On Fri, 28 Jun 2002, t. clarke said:
> Nix wrote:-
> 
>>
>>On Wed, 26 Jun 2002, t. clarke muttered drunkenly:
>>> This has long struck me as a failing of Unix/linux kernels - the inability
>>> to kill processes in certain states.  Maybe someone involved in kernel
>>> development should look at ways of killing processes from within the kernel
>>> by means of a system-call, rather than sending the process a signal ?
>>
>>The problem is, what happens if that process has kernel locks held?
>>Normally things are in uninterruptible sleep for precisely that reason,
>>and they've normally got locks held because they're doing things to
>>kernel data structures that other processes would be deeply confused by
>>(i.e., because they're enforcing atomiticity).
>>
>>So to safely kill a D-state process you'd need to snap its locks and
>>roll back all the changes to data structures it had made: that is, you'd
>>need a transaction management layer deep inside the kernel which all the
>>device drivers use.
>>
>>Think of the performance hit. :(
> 
> I was perfectly sober at the time ! - but maybe showing my ignorance.
> 
> Why would any sane operating system want to allow user processes to modify
> kernel structures? I though the general idea of robust multi-user OS's was
> to protect the kernel from users and users from each other !!  I have obviously
> missed something, 'cos I though that generally speaking programs just executed
> code and did system calls, leaving the kernel code to do whatever was requested.

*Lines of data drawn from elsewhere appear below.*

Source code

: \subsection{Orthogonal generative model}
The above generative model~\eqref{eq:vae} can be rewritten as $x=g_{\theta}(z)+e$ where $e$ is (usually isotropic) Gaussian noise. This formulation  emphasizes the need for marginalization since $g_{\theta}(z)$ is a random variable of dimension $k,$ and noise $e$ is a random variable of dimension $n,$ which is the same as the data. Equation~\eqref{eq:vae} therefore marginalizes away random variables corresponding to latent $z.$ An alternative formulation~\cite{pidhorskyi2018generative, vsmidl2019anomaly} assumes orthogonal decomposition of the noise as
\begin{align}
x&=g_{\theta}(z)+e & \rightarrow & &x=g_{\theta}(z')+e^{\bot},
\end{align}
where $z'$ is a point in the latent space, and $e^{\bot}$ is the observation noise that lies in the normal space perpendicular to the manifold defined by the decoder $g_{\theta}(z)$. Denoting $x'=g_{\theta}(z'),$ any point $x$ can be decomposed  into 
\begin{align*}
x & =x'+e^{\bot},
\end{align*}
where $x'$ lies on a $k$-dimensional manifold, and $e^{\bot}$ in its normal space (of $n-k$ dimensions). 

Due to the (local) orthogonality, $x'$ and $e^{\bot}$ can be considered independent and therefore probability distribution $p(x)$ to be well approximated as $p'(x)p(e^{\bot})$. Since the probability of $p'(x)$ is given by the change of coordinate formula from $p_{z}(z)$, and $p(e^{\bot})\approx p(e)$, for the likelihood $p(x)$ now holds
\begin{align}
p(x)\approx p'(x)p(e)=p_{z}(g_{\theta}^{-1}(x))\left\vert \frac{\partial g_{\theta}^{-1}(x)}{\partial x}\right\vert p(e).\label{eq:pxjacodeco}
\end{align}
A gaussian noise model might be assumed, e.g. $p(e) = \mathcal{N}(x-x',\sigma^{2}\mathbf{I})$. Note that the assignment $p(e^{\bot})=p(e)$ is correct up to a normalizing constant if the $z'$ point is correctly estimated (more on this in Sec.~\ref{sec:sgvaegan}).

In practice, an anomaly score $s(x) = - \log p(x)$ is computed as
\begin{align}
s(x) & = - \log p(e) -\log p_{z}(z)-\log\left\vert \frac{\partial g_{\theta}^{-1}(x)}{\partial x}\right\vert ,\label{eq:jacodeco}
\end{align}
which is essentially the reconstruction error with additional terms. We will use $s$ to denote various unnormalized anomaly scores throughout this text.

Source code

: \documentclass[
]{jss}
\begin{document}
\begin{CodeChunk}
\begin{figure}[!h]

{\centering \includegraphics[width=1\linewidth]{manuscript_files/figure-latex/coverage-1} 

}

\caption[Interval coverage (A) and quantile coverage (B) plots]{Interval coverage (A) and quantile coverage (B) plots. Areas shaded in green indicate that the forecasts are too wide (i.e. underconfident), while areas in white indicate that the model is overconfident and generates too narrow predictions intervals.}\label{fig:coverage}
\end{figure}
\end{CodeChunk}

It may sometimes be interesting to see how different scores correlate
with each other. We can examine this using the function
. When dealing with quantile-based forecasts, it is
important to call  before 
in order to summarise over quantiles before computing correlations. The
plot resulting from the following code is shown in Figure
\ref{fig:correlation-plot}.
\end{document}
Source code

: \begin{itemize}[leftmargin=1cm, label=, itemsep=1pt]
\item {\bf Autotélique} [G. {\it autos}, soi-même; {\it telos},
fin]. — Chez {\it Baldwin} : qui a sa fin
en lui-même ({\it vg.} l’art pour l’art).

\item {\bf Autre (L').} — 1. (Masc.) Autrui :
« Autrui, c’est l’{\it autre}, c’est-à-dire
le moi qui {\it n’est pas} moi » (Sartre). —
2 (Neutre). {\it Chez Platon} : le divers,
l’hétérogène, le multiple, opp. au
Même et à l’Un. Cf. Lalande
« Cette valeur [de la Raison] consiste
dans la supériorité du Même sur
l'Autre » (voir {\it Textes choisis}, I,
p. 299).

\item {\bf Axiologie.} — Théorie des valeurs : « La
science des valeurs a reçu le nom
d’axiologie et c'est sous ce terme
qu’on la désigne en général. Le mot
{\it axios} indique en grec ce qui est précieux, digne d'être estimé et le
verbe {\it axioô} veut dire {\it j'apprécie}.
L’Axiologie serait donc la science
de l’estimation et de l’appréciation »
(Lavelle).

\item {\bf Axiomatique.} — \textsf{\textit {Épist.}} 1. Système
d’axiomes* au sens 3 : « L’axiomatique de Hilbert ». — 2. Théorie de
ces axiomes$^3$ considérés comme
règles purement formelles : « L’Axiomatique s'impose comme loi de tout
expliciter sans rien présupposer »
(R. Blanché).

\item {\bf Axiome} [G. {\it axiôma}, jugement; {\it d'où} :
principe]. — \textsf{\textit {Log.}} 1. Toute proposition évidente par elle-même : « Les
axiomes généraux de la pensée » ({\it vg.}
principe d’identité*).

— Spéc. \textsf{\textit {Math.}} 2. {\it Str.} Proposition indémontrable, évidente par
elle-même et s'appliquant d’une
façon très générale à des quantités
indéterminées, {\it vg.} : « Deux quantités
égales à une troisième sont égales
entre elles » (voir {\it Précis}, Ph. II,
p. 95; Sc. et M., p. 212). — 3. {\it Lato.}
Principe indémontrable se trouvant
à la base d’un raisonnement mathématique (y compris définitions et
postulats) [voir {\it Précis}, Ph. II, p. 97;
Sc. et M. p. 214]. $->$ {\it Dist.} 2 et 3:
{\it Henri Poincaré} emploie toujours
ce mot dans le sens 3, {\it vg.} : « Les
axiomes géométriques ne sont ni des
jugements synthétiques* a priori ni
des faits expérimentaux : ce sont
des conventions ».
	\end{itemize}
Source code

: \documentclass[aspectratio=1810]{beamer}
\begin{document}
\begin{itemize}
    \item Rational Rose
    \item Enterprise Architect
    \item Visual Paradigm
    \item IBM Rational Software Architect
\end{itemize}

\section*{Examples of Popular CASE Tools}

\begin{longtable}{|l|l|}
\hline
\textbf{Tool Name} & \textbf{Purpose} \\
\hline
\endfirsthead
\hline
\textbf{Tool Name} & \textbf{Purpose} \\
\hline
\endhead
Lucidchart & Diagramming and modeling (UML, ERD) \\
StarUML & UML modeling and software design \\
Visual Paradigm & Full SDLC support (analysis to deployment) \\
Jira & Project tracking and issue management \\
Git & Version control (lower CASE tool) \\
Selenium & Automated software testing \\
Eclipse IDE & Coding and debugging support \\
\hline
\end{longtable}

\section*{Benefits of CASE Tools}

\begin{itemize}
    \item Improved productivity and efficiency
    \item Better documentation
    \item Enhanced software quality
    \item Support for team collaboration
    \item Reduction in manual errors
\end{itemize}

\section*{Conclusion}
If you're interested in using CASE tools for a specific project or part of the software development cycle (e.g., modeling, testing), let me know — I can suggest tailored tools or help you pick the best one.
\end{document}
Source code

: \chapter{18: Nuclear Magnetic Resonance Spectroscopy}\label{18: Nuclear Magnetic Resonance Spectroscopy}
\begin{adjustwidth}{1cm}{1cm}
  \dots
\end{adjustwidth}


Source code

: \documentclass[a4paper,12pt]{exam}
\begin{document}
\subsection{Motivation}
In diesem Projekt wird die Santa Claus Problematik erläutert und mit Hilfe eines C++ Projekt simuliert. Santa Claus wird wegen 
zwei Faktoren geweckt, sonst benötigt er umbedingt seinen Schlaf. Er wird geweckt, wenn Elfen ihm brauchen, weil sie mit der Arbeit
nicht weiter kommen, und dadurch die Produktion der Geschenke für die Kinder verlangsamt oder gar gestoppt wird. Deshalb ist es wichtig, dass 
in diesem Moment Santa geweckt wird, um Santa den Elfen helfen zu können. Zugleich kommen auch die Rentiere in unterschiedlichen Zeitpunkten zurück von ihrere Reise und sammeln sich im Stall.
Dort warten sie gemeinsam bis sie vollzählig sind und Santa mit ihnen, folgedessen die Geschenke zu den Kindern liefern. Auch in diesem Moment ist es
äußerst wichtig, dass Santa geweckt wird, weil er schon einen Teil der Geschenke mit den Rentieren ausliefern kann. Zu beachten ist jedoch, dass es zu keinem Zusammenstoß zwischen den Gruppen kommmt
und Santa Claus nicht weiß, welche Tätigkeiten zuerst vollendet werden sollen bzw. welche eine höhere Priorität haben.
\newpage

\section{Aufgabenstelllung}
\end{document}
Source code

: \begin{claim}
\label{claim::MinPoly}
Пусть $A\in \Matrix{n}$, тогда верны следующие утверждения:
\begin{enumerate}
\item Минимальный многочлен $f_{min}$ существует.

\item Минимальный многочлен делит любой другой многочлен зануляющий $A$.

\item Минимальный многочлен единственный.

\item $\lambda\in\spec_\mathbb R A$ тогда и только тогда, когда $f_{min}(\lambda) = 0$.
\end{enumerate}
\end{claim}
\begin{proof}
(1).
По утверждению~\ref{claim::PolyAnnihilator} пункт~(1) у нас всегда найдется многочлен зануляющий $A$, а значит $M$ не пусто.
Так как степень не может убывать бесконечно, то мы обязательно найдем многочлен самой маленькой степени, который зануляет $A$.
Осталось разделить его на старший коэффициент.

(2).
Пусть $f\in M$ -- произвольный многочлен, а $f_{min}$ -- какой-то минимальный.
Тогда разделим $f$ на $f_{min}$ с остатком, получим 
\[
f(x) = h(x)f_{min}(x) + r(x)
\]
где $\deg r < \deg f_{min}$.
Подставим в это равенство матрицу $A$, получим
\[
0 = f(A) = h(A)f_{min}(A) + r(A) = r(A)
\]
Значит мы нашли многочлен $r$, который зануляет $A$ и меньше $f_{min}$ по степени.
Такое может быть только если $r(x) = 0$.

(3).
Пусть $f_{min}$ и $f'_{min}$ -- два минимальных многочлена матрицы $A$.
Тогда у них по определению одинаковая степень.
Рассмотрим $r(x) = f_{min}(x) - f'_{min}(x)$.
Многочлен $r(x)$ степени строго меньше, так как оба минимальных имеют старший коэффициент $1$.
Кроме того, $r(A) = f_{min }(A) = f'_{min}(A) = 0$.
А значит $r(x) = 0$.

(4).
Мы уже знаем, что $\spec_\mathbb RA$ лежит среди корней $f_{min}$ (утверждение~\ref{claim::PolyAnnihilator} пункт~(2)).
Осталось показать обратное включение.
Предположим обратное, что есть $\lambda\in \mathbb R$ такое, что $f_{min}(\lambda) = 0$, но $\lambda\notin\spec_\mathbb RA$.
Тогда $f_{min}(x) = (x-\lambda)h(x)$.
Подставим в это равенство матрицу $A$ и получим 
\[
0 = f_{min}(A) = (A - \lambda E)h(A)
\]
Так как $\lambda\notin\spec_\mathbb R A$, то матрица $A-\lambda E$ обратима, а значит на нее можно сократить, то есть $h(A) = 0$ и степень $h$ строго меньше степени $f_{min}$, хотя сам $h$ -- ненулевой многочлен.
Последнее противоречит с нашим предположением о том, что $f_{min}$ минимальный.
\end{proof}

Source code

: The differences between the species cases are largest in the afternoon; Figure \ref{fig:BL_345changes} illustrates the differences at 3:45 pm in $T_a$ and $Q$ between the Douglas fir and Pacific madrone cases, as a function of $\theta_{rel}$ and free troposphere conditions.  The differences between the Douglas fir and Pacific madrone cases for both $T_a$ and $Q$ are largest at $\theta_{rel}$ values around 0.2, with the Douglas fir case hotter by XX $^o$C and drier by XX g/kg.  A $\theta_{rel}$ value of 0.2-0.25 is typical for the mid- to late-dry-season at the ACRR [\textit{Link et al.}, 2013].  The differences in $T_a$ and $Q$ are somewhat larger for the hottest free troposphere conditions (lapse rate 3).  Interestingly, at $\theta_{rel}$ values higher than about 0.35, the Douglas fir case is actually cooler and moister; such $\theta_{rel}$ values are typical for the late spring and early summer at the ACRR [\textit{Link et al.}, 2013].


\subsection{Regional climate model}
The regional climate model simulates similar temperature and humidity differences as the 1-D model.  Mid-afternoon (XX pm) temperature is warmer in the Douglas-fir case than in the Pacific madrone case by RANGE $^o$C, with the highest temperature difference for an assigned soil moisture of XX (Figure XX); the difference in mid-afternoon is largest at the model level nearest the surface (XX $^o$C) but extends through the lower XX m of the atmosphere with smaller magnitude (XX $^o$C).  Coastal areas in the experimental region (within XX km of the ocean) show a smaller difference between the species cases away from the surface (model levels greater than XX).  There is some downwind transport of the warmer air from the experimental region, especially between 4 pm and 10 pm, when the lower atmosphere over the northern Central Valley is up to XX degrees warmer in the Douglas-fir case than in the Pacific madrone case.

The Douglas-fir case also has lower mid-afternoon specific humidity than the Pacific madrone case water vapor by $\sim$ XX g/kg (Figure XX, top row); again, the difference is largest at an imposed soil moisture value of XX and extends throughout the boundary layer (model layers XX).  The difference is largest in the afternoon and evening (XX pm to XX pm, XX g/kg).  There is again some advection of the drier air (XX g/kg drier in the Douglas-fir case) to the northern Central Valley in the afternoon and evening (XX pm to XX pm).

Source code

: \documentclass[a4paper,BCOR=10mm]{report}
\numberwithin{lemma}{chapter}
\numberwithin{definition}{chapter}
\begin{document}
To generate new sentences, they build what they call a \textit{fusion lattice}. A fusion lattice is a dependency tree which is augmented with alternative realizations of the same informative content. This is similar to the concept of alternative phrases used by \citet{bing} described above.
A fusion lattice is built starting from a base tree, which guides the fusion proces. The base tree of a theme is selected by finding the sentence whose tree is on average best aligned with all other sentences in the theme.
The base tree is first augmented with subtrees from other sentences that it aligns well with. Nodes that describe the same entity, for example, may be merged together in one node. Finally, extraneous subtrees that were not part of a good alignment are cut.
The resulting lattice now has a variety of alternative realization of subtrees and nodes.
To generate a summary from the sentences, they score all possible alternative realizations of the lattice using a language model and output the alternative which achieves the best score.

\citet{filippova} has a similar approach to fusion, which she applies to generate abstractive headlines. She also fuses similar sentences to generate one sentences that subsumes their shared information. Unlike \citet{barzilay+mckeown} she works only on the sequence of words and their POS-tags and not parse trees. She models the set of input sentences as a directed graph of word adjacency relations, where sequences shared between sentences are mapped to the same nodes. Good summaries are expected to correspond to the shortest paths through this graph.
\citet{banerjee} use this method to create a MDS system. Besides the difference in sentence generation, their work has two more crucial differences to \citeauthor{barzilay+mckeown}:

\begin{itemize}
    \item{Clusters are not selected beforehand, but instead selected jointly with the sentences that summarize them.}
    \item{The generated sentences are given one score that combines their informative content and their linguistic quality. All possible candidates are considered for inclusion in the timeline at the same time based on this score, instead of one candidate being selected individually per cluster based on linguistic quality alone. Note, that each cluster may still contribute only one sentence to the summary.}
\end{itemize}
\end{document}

Yes, but a *process* on a Unix system spends part of its time in
userspace and part in kernelspace: the kernel is more like a sort of
weird shared library than anything else. If a process is in D state,
it's in kernel mode, uninterruptible, and has asked the scheduler to
ignore all signals sent to it: and unlike userspace, the kernelspace
code is quite permitted to say `I cannot be interrupted at all, not even
by SIGKILL'.

So the process in question is currently inside the kernel :)

> Does an 'uninterruptable sleep' imply that a process has asked the kernel to
> do something which for some reason it (the kernel) can't complete ??

A process's userspace component (the thing we normally think of when we
say `the process') has asked the kernel to do something on behalf of it
for which the kernel has seen fit to mark the process as being
non-killable until the kernel finishes fiddling with its data structures
/ releases a lock / whatever.  And then the kernel's got stuck (probably
blocked on a lock left open by an earlier oops, or something like
that). So it never got around to saying `OK, this process can be
interrupted again', let alone to returning so that the process's
userspace component can actually *do* anything.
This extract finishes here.